### Task directions
Would you write out the entries below, every one of them, exactly?

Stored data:
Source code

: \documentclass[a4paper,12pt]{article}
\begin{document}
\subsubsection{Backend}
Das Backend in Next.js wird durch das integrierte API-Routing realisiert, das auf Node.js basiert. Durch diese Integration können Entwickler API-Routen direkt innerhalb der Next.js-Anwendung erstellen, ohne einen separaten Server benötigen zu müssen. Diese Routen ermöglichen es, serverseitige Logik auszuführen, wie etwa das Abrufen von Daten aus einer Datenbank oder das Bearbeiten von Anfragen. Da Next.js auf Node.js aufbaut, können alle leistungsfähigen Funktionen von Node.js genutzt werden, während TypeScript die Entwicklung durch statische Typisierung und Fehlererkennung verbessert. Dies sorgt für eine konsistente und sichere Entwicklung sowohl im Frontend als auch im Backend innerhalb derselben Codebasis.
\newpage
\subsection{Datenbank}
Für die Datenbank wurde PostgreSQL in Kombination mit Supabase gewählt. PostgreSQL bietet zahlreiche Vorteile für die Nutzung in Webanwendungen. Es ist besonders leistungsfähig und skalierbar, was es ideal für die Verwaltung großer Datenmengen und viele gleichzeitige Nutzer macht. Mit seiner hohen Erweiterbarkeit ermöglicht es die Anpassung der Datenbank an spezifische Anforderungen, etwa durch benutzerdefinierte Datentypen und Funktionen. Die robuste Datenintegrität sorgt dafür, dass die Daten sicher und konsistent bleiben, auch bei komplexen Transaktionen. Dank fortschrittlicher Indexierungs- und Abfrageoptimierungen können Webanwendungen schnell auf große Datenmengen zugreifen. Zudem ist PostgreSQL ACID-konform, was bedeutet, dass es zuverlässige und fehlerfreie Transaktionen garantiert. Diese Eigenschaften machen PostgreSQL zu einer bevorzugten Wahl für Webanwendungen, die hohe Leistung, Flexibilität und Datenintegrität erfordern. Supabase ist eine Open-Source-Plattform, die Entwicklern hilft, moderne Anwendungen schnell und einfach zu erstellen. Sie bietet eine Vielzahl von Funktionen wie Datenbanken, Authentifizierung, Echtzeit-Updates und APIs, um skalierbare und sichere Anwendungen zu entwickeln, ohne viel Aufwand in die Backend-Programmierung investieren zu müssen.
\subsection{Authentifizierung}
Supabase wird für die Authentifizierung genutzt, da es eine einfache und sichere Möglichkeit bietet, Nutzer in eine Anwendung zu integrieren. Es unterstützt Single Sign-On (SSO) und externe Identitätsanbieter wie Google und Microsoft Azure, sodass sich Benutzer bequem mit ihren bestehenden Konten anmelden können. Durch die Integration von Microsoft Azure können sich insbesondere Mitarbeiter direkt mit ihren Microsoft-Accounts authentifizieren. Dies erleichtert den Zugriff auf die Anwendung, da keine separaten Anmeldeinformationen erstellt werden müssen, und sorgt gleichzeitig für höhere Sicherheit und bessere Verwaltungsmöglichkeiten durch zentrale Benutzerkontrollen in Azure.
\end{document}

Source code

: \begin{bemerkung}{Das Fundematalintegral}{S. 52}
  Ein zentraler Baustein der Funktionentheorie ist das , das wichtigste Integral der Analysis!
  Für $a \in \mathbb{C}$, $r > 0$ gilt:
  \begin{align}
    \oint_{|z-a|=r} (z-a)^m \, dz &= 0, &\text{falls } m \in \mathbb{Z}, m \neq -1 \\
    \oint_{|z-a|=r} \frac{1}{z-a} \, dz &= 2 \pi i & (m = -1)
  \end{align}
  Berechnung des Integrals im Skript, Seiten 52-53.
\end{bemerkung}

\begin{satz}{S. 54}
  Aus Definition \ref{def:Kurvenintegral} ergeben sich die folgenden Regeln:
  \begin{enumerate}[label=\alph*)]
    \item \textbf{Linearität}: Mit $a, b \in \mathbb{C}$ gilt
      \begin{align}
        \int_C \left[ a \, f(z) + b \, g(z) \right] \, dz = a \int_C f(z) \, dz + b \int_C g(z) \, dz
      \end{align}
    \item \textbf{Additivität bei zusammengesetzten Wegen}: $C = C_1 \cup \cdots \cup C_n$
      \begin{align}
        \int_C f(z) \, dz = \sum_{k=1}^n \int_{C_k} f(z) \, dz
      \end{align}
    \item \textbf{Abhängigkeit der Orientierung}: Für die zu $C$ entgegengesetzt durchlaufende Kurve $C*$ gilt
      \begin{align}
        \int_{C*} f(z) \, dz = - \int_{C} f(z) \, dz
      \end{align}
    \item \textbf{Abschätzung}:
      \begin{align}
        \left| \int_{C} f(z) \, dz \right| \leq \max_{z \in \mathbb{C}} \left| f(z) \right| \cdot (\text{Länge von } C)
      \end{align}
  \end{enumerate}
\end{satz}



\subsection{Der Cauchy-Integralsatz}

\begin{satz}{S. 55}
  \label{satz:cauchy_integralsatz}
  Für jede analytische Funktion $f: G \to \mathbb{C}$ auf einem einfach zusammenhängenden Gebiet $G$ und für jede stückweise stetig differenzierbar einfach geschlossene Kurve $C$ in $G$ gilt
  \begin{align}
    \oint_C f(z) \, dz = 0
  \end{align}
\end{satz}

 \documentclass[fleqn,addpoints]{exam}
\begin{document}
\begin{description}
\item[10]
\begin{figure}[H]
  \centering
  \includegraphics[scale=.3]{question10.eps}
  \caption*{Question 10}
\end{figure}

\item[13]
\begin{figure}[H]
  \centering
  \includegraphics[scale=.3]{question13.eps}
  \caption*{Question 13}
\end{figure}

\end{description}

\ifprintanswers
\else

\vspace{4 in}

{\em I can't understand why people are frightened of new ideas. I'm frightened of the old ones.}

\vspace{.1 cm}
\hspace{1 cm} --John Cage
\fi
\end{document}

### Task response
Source code

: \documentclass[a4paper,12pt]{article}
\begin{document}
\subsubsection{Backend}
Das Backend in Next.js wird durch das integrierte API-Routing realisiert, das auf Node.js basiert. Durch diese Integration können Entwickler API-Routen direkt innerhalb der Next.js-Anwendung erstellen, ohne einen separaten Server benötigen zu müssen. Diese Routen ermöglichen es, serverseitige Logik auszuführen, wie etwa das Abrufen von Daten aus einer Datenbank oder das Bearbeiten von Anfragen. Da Next.js auf Node.js aufbaut, können alle leistungsfähigen Funktionen von Node.js genutzt werden, während TypeScript die Entwicklung durch statische Typisierung und Fehlererkennung verbessert. Dies sorgt für eine konsistente und sichere Entwicklung sowohl im Frontend als auch im Backend innerhalb derselben Codebasis.
\newpage
\subsection{Datenbank}
Für die Datenbank wurde PostgreSQL in Kombination mit Supabase gewählt. PostgreSQL bietet zahlreiche Vorteile für die Nutzung in Webanwendungen. Es ist besonders leistungsfähig und skalierbar, was es ideal für die Verwaltung großer Datenmengen und viele gleichzeitige Nutzer macht. Mit seiner hohen Erweiterbarkeit ermöglicht es die Anpassung der Datenbank an spezifische Anforderungen, etwa durch benutzerdefinierte Datentypen und Funktionen. Die robuste Datenintegrität sorgt dafür, dass die Daten sicher und konsistent bleiben, auch bei komplexen Transaktionen. Dank fortschrittlicher Indexierungs- und Abfrageoptimierungen können Webanwendungen schnell auf große Datenmengen zugreifen. Zudem ist PostgreSQL ACID-konform, was bedeutet, dass es zuverlässige und fehlerfreie Transaktionen garantiert. Diese Eigenschaften machen PostgreSQL zu einer bevorzugten Wahl für Webanwendungen, die hohe Leistung, Flexibilität und Datenintegrität erfordern. Supabase ist eine Open-Source-Plattform, die Entwicklern hilft, moderne Anwendungen schnell und einfach zu erstellen. Sie bietet eine Vielzahl von Funktionen wie Datenbanken, Authentifizierung, Echtzeit-Updates und APIs, um skalierbare und sichere Anwendungen zu entwickeln, ohne viel Aufwand in die Backend-Programmierung investieren zu müssen.
\subsection{Authentifizierung}
Supabase wird für die Authentifizierung genutzt, da es eine einfache und sichere Möglichkeit bietet, Nutzer in eine Anwendung zu integrieren. Es unterstützt Single Sign-On (SSO) und externe Identitätsanbieter wie Google und Microsoft Azure, sodass sich Benutzer bequem mit ihren bestehenden Konten anmelden können. Durch die Integration von Microsoft Azure können sich insbesondere Mitarbeiter direkt mit ihren Microsoft-Accounts authentifizieren. Dies erleichtert den Zugriff auf die Anwendung, da keine separaten Anmeldeinformationen erstellt werden müssen, und sorgt gleichzeitig für höhere Sicherheit und bessere Verwaltungsmöglichkeiten durch zentrale Benutzerkontrollen in Azure.
\end{document}

Source code

: \begin{bemerkung}{Das Fundematalintegral}{S. 52}
  Ein zentraler Baustein der Funktionentheorie ist das , das wichtigste Integral der Analysis!
  Für $a \in \mathbb{C}$, $r > 0$ gilt:
  \begin{align}
    \oint_{|z-a|=r} (z-a)^m \, dz &= 0, &\text{falls } m \in \mathbb{Z}, m \neq -1 \\
    \oint_{|z-a|=r} \frac{1}{z-a} \, dz &= 2 \pi i & (m = -1)
  \end{align}
  Berechnung des Integrals im Skript, Seiten 52-53.
\end{bemerkung}

\begin{satz}{S. 54}
  Aus Definition \ref{def:Kurvenintegral} ergeben sich die folgenden Regeln:
  \begin{enumerate}[label=\alph*)]
    \item \textbf{Linearität}: Mit $a, b \in \mathbb{C}$ gilt
      \begin{align}
        \int_C \left[ a \, f(z) + b \, g(z) \right] \, dz = a \int_C f(z) \, dz + b \int_C g(z) \, dz
      \end{align}
    \item \textbf{Additivität bei zusammengesetzten Wegen}: $C = C_1 \cup \cdots \cup C_n$
      \begin{align}
        \int_C f(z) \, dz = \sum_{k=1}^n \int_{C_k} f(z) \, dz
      \end{align}
    \item \textbf{Abhängigkeit der Orientierung}: Für die zu $C$ entgegengesetzt durchlaufende Kurve $C*$ gilt
      \begin{align}
        \int_{C*} f(z) \, dz = - \int_{C} f(z) \, dz
      \end{align}
    \item \textbf{Abschätzung}:
      \begin{align}
        \left| \int_{C} f(z) \, dz \right| \leq \max_{z \in \mathbb{C}} \left| f(z) \right| \cdot (\text{Länge von } C)
      \end{align}
  \end{enumerate}
\end{satz}



\subsection{Der Cauchy-Integralsatz}

\begin{satz}{S. 55}
  \label{satz:cauchy_integralsatz}
  Für jede analytische Funktion $f: G \to \mathbb{C}$ auf einem einfach zusammenhängenden Gebiet $G$ und für jede stückweise stetig differenzierbar einfach geschlossene Kurve $C$ in $G$ gilt
  \begin{align}
    \oint_C f(z) \, dz = 0
  \end{align}
\end{satz}

 \documentclass[fleqn,addpoints]{exam}
\begin{document}
\begin{description}
\item[10]
\begin{figure}[H]
  \centering
  \includegraphics[scale=.3]{question10.eps}
  \caption*{Question 10}
\end{figure}

\item[13]
\begin{figure}[H]
  \centering
  \includegraphics[scale=.3]{question13.eps}
  \caption*{Question 13}
\end{figure}

\end{description}

\ifprintanswers
\else

\vspace{4 in}

{\em I can't understand why people are frightened of new ideas. I'm frightened of the old ones.}

\vspace{.1 cm}
\hspace{1 cm} --John Cage
\fi
\end{document}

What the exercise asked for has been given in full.